→ The task: Would you please return all of the entries below exactly as shown?

Records supplied Block Start

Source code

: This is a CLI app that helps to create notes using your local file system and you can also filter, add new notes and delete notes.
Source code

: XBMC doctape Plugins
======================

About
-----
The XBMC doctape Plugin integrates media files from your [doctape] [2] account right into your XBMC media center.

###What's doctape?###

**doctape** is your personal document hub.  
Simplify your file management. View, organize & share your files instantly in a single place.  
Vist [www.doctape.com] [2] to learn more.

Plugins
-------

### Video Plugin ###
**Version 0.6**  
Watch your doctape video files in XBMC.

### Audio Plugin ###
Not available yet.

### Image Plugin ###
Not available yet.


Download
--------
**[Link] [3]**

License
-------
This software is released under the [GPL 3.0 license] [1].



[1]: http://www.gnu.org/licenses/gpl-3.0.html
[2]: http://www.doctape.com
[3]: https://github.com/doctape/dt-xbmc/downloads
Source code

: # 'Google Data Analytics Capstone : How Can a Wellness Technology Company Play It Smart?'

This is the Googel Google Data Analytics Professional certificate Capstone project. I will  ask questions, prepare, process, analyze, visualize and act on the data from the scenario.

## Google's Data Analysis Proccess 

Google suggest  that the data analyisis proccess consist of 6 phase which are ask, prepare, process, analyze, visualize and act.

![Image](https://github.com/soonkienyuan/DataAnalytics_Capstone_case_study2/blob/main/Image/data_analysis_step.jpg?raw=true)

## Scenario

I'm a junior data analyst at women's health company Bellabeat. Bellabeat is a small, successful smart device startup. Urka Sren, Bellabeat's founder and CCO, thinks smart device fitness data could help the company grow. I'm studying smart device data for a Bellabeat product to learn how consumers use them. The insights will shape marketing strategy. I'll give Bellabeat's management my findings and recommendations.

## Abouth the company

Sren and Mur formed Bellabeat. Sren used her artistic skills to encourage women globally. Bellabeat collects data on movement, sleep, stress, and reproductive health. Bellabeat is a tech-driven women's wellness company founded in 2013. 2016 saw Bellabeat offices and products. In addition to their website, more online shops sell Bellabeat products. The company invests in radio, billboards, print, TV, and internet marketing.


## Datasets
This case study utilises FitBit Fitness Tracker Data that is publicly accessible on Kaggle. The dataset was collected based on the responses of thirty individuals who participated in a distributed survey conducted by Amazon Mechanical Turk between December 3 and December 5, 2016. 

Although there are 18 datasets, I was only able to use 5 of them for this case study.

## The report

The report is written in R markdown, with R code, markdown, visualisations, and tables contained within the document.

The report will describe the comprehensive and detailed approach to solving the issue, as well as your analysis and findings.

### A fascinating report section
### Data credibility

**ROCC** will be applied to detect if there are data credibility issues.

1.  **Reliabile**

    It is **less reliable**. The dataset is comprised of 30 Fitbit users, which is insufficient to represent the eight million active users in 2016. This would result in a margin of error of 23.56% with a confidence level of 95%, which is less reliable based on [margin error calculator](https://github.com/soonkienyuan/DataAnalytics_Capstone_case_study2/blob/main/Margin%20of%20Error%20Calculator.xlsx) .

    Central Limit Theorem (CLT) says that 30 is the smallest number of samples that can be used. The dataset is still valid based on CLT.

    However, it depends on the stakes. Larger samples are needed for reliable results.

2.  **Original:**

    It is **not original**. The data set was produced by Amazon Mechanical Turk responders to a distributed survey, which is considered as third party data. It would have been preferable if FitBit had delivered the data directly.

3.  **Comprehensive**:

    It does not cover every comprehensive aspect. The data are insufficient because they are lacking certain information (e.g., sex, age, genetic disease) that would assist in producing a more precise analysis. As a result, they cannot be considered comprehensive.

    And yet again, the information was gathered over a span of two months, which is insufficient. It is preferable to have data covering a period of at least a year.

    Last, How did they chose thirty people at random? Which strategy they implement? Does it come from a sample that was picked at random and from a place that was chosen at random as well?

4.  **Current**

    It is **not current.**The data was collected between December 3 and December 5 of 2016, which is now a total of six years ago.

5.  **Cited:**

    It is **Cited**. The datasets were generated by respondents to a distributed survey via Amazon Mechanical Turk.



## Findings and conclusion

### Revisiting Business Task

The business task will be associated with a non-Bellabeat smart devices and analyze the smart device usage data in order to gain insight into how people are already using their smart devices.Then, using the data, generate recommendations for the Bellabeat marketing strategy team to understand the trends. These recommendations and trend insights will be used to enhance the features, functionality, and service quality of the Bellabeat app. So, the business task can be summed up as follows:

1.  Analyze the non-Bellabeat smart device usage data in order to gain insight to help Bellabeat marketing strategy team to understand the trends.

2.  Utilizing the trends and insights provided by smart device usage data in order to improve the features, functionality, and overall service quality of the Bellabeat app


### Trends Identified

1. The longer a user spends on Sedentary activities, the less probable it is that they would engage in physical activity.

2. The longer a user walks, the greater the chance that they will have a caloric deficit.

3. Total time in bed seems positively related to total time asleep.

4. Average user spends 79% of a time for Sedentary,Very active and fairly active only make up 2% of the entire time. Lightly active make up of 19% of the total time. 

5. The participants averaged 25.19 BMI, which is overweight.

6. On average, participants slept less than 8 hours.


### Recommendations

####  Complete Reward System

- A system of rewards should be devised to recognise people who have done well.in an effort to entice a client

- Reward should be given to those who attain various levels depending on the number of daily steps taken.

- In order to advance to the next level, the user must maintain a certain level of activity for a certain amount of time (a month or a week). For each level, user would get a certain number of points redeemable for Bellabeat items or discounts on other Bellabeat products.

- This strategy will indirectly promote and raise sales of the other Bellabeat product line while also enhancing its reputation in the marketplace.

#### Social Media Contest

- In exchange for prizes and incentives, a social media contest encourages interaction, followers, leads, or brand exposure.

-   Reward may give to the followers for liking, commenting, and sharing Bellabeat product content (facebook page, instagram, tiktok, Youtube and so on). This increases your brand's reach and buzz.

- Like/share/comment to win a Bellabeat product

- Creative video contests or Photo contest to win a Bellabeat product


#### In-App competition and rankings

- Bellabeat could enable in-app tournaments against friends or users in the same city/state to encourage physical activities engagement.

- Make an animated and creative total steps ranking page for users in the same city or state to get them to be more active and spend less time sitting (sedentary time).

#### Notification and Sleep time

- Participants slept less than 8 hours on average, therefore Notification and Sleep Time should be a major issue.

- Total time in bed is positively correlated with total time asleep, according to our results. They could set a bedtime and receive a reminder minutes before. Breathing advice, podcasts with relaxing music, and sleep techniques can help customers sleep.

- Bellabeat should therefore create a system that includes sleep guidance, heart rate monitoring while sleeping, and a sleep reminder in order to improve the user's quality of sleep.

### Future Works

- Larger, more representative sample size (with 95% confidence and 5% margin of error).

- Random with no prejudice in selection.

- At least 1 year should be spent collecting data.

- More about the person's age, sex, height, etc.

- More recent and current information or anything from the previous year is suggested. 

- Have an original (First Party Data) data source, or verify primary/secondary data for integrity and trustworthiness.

Records supplied Block End

→ Response area:
Source code

: This is a CLI app that helps to create notes using your local file system and you can also filter, add new notes and delete notes.
Source code

: XBMC doctape Plugins
======================

About
-----
The XBMC doctape Plugin integrates media files from your [doctape] [2] account right into your XBMC media center.

###What's doctape?###

**doctape** is your personal document hub.  
Simplify your file management. View, organize & share your files instantly in a single place.  
Vist [www.doctape.com] [2] to learn more.

Plugins
-------

### Video Plugin ###
**Version 0.6**  
Watch your doctape video files in XBMC.

### Audio Plugin ###
Not available yet.

### Image Plugin ###
Not available yet.


Download
--------
**[Link] [3]**

License
-------
This software is released under the [GPL 3.0 license] [1].



[1]: http://www.gnu.org/licenses/gpl-3.0.html
[2]: http://www.doctape.com
[3]: https://github.com/doctape/dt-xbmc/downloads
Source code

: # 'Google Data Analytics Capstone : How Can a Wellness Technology Company Play It Smart?'

This is the Googel Google Data Analytics Professional certificate Capstone project. I will  ask questions, prepare, process, analyze, visualize and act on the data from the scenario.

## Google's Data Analysis Proccess 

Google suggest  that the data analyisis proccess consist of 6 phase which are ask, prepare, process, analyze, visualize and act.

![Image](https://github.com/soonkienyuan/DataAnalytics_Capstone_case_study2/blob/main/Image/data_analysis_step.jpg?raw=true)

## Scenario

I'm a junior data analyst at women's health company Bellabeat. Bellabeat is a small, successful smart device startup. Urka Sren, Bellabeat's founder and CCO, thinks smart device fitness data could help the company grow. I'm studying smart device data for a Bellabeat product to learn how consumers use them. The insights will shape marketing strategy. I'll give Bellabeat's management my findings and recommendations.

## Abouth the company

Sren and Mur formed Bellabeat. Sren used her artistic skills to encourage women globally. Bellabeat collects data on movement, sleep, stress, and reproductive health. Bellabeat is a tech-driven women's wellness company founded in 2013. 2016 saw Bellabeat offices and products. In addition to their website, more online shops sell Bellabeat products. The company invests in radio, billboards, print, TV, and internet marketing.


## Datasets
This case study utilises FitBit Fitness Tracker Data that is publicly accessible on Kaggle. The dataset was collected based on the responses of thirty individuals who participated in a distributed survey conducted by Amazon Mechanical Turk between December 3 and December 5, 2016. 

Although there are 18 datasets, I was only able to use 5 of them for this case study.

## The report

The report is written in R markdown, with R code, markdown, visualisations, and tables contained within the document.

The report will describe the comprehensive and detailed approach to solving the issue, as well as your analysis and findings.

### A fascinating report section
### Data credibility

**ROCC** will be applied to detect if there are data credibility issues.

1.  **Reliabile**

    It is **less reliable**. The dataset is comprised of 30 Fitbit users, which is insufficient to represent the eight million active users in 2016. This would result in a margin of error of 23.56% with a confidence level of 95%, which is less reliable based on [margin error calculator](https://github.com/soonkienyuan/DataAnalytics_Capstone_case_study2/blob/main/Margin%20of%20Error%20Calculator.xlsx) .

    Central Limit Theorem (CLT) says that 30 is the smallest number of samples that can be used. The dataset is still valid based on CLT.

    However, it depends on the stakes. Larger samples are needed for reliable results.

2.  **Original:**

    It is **not original**. The data set was produced by Amazon Mechanical Turk responders to a distributed survey, which is considered as third party data. It would have been preferable if FitBit had delivered the data directly.

3.  **Comprehensive**:

    It does not cover every comprehensive aspect. The data are insufficient because they are lacking certain information (e.g., sex, age, genetic disease) that would assist in producing a more precise analysis. As a result, they cannot be considered comprehensive.

    And yet again, the information was gathered over a span of two months, which is insufficient. It is preferable to have data covering a period of at least a year.

    Last, How did they chose thirty people at random? Which strategy they implement? Does it come from a sample that was picked at random and from a place that was chosen at random as well?

4.  **Current**

    It is **not current.**The data was collected between December 3 and December 5 of 2016, which is now a total of six years ago.

5.  **Cited:**

    It is **Cited**. The datasets were generated by respondents to a distributed survey via Amazon Mechanical Turk.



## Findings and conclusion

### Revisiting Business Task

The business task will be associated with a non-Bellabeat smart devices and analyze the smart device usage data in order to gain insight into how people are already using their smart devices.Then, using the data, generate recommendations for the Bellabeat marketing strategy team to understand the trends. These recommendations and trend insights will be used to enhance the features, functionality, and service quality of the Bellabeat app. So, the business task can be summed up as follows:

1.  Analyze the non-Bellabeat smart device usage data in order to gain insight to help Bellabeat marketing strategy team to understand the trends.

2.  Utilizing the trends and insights provided by smart device usage data in order to improve the features, functionality, and overall service quality of the Bellabeat app


### Trends Identified

1. The longer a user spends on Sedentary activities, the less probable it is that they would engage in physical activity.

2. The longer a user walks, the greater the chance that they will have a caloric deficit.

3. Total time in bed seems positively related to total time asleep.

4. Average user spends 79% of a time for Sedentary,Very active and fairly active only make up 2% of the entire time. Lightly active make up of 19% of the total time. 

5. The participants averaged 25.19 BMI, which is overweight.

6. On average, participants slept less than 8 hours.


### Recommendations

####  Complete Reward System

- A system of rewards should be devised to recognise people who have done well.in an effort to entice a client

- Reward should be given to those who attain various levels depending on the number of daily steps taken.

- In order to advance to the next level, the user must maintain a certain level of activity for a certain amount of time (a month or a week). For each level, user would get a certain number of points redeemable for Bellabeat items or discounts on other Bellabeat products.

- This strategy will indirectly promote and raise sales of the other Bellabeat product line while also enhancing its reputation in the marketplace.

#### Social Media Contest

- In exchange for prizes and incentives, a social media contest encourages interaction, followers, leads, or brand exposure.

-   Reward may give to the followers for liking, commenting, and sharing Bellabeat product content (facebook page, instagram, tiktok, Youtube and so on). This increases your brand's reach and buzz.

- Like/share/comment to win a Bellabeat product

- Creative video contests or Photo contest to win a Bellabeat product


#### In-App competition and rankings

- Bellabeat could enable in-app tournaments against friends or users in the same city/state to encourage physical activities engagement.

- Make an animated and creative total steps ranking page for users in the same city or state to get them to be more active and spend less time sitting (sedentary time).

#### Notification and Sleep time

- Participants slept less than 8 hours on average, therefore Notification and Sleep Time should be a major issue.

- Total time in bed is positively correlated with total time asleep, according to our results. They could set a bedtime and receive a reminder minutes before. Breathing advice, podcasts with relaxing music, and sleep techniques can help customers sleep.

- Bellabeat should therefore create a system that includes sleep guidance, heart rate monitoring while sleeping, and a sleep reminder in order to improve the user's quality of sleep.

### Future Works

- Larger, more representative sample size (with 95% confidence and 5% margin of error).

- Random with no prejudice in selection.

- At least 1 year should be spent collecting data.

- More about the person's age, sex, height, etc.

- More recent and current information or anything from the previous year is suggested. 

- Have an original (First Party Data) data source, or verify primary/secondary data for integrity and trustworthiness.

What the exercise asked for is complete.